The Obama administration is sending its top economic fix-it man to Detroit on Friday, to hand out more than $300 million in economic aid for the bankrupt city. Gene Sperling, the head of National Economic Council, will meet with Michigan's governor, Rick Snyder, and Kevyn Orr, the emergency manager appointed by the state to oversee the city's finances. Sperling's mission is to help coordinate millions of dollars from numerous sources to help the struggling city get back on its feet. In July, the city filed the largest municipal bankruptcy in U.S. history, with more than $18 billion in outstanding debt.

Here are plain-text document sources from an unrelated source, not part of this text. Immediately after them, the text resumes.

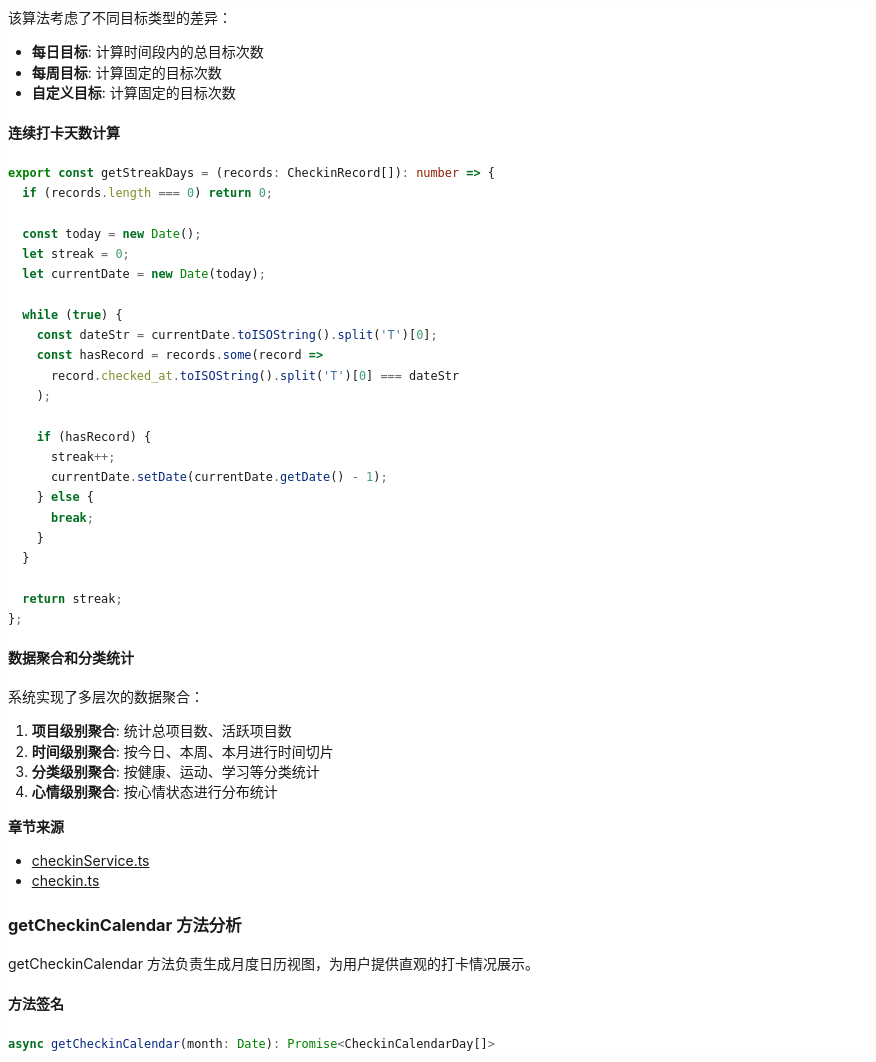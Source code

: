 该算法考虑了不同目标类型的差异：
- **每日目标**: 计算时间段内的总目标次数
- **每周目标**: 计算固定的目标次数
- **自定义目标**: 计算固定的目标次数

#### 连续打卡天数计算

```typescript
export const getStreakDays = (records: CheckinRecord[]): number => {
  if (records.length === 0) return 0;
  
  const today = new Date();
  let streak = 0;
  let currentDate = new Date(today);
  
  while (true) {
    const dateStr = currentDate.toISOString().split('T')[0];
    const hasRecord = records.some(record => 
      record.checked_at.toISOString().split('T')[0] === dateStr
    );
    
    if (hasRecord) {
      streak++;
      currentDate.setDate(currentDate.getDate() - 1);
    } else {
      break;
    }
  }
  
  return streak;
};
```

#### 数据聚合和分类统计

系统实现了多层次的数据聚合：

1. **项目级别聚合**: 统计总项目数、活跃项目数
2. **时间级别聚合**: 按今日、本周、本月进行时间切片
3. **分类级别聚合**: 按健康、运动、学习等分类统计
4. **心情级别聚合**: 按心情状态进行分布统计

**章节来源**
- [checkinService.ts](file://src/utils/checkinService.ts#L200-L380)
- [checkin.ts](file://src/types/checkin.ts#L225-L283)

### getCheckinCalendar 方法分析

getCheckinCalendar 方法负责生成月度日历视图，为用户提供直观的打卡情况展示。

#### 方法签名
```typescript
async getCheckinCalendar(month: Date): Promise<CheckinCalendarDay[]>
```
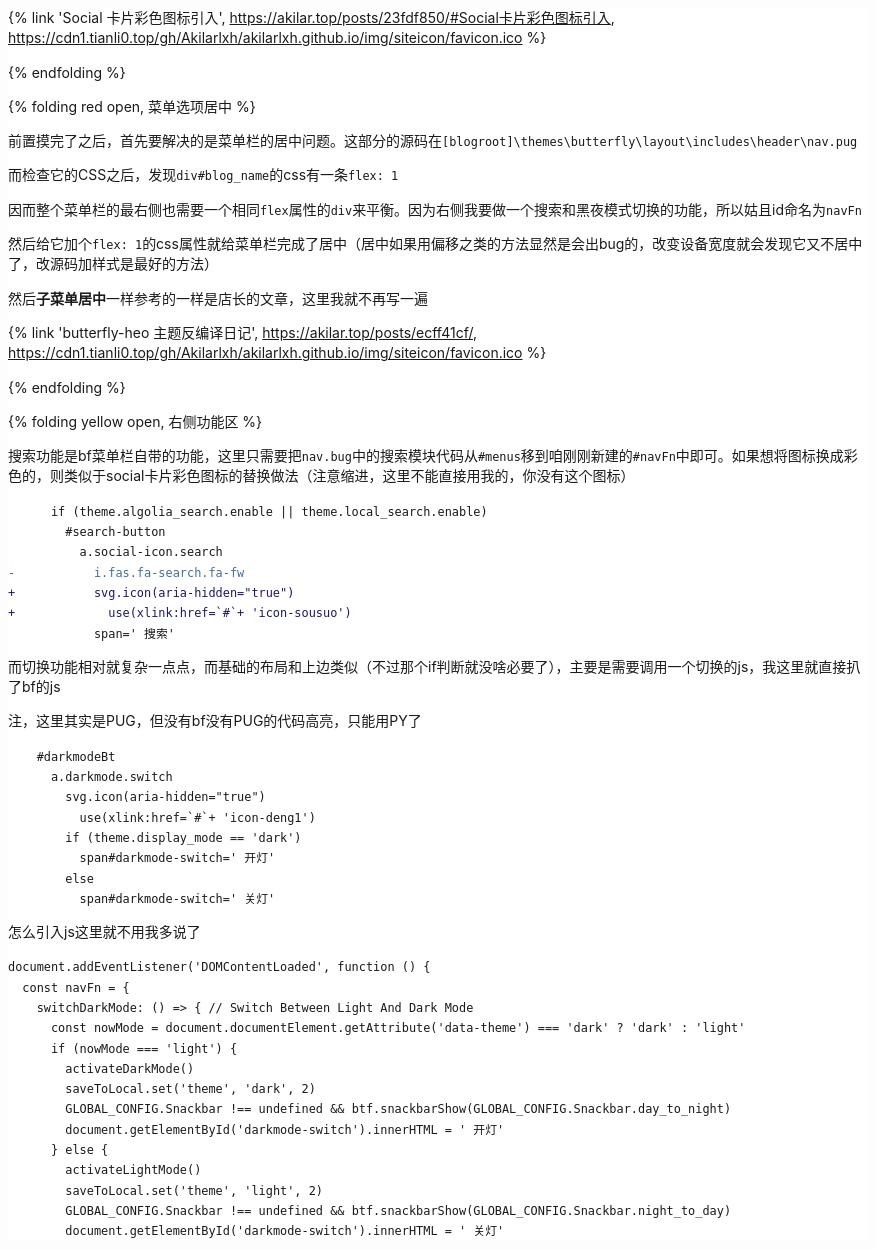 {% link 'Social 卡片彩色图标引入', https://akilar.top/posts/23fdf850/#Social卡片彩色图标引入, https://cdn1.tianli0.top/gh/Akilarlxh/akilarlxh.github.io/img/siteicon/favicon.ico %}

{% endfolding %}

{% folding red open, 菜单选项居中 %}

前置摸完了之后，首先要解决的是菜单栏的居中问题。这部分的源码在`[blogroot]\themes\butterfly\layout\includes\header\nav.pug`

而检查它的CSS之后，发现`div#blog_name`的css有一条`flex: 1`

因而整个菜单栏的最右侧也需要一个相同`flex`属性的`div`来平衡。因为右侧我要做一个搜索和黑夜模式切换的功能，所以姑且id命名为`navFn`

然后给它加个`flex: 1`的css属性就给菜单栏完成了居中（居中如果用偏移之类的方法显然是会出bug的，改变设备宽度就会发现它又不居中了，改源码加样式是最好的方法）

然后**子菜单居中**一样参考的一样是店长的文章，这里我就不再写一遍

{% link 'butterfly-heo 主题反编译日记', https://akilar.top/posts/ecff41cf/, https://cdn1.tianli0.top/gh/Akilarlxh/akilarlxh.github.io/img/siteicon/favicon.ico %}

{% endfolding %}

{% folding yellow open, 右侧功能区 %}

搜索功能是bf菜单栏自带的功能，这里只需要把`nav.bug`中的搜索模块代码从`#menus`移到咱刚刚新建的`#navFn`中即可。如果想将图标换成彩色的，则类似于social卡片彩色图标的替换做法（注意缩进，这里不能直接用我的，你没有这个图标）

```DIFF
      if (theme.algolia_search.enable || theme.local_search.enable)
        #search-button
          a.social-icon.search
-           i.fas.fa-search.fa-fw
+           svg.icon(aria-hidden="true")
+             use(xlink:href=`#`+ 'icon-sousuo')
            span=' 搜索'
```

而切换功能相对就复杂一点点，而基础的布局和上边类似（不过那个if判断就没啥必要了），主要是需要调用一个切换的js，我这里就直接扒了bf的js

注，这里其实是PUG，但没有bf没有PUG的代码高亮，只能用PY了

```PY
    #darkmodeBt
      a.darkmode.switch
        svg.icon(aria-hidden="true")
          use(xlink:href=`#`+ 'icon-deng1')
        if (theme.display_mode == 'dark')
          span#darkmode-switch=' 开灯'
        else  
          span#darkmode-switch=' 关灯'
```

怎么引入js这里就不用我多说了

```JS
document.addEventListener('DOMContentLoaded', function () {
  const navFn = {
    switchDarkMode: () => { // Switch Between Light And Dark Mode
      const nowMode = document.documentElement.getAttribute('data-theme') === 'dark' ? 'dark' : 'light'
      if (nowMode === 'light') {
        activateDarkMode()
        saveToLocal.set('theme', 'dark', 2)
        GLOBAL_CONFIG.Snackbar !== undefined && btf.snackbarShow(GLOBAL_CONFIG.Snackbar.day_to_night)
        document.getElementById('darkmode-switch').innerHTML = ' 开灯'
      } else {
        activateLightMode()
        saveToLocal.set('theme', 'light', 2)
        GLOBAL_CONFIG.Snackbar !== undefined && btf.snackbarShow(GLOBAL_CONFIG.Snackbar.night_to_day)
        document.getElementById('darkmode-switch').innerHTML = ' 关灯'
```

The bulk of the money will be devoted to "blight eradication," meant to improve both the environment and the safety of city residents. The city limits are choked with abandoned and run-down properties that the city has been unable to do anything about due to lack of resources. Even tearing down the aging and damaged structures is a huge effort, and roughly half of the $300 million will go to demolition, and then construction of smaller affordable housing. The Departments of Transportation and Housing and Urban Development are also taking part.
The funds are not a bailout in the traditional sense, since the majority of the money is coming from pre-existing programs or charitable efforts. Some of it had even been awarded to city already, but was tied up in regulations or red tape that made it impossible for Detroit to actually access it. For example, $65 million in block grants for community redevelopment had been withheld from the city, because it failed to meet certain obligations that recipients must follow. Another $25 million will come from FEMA to hire 150 new firefighters and arson investigators. Sperling and his team are merely leading the effort to get the money where it's needed.
“We’ve found significant resources that we believe can be unlocked and expedited and leveraged to have significant impact on the economy of Detroit,” Sperling said.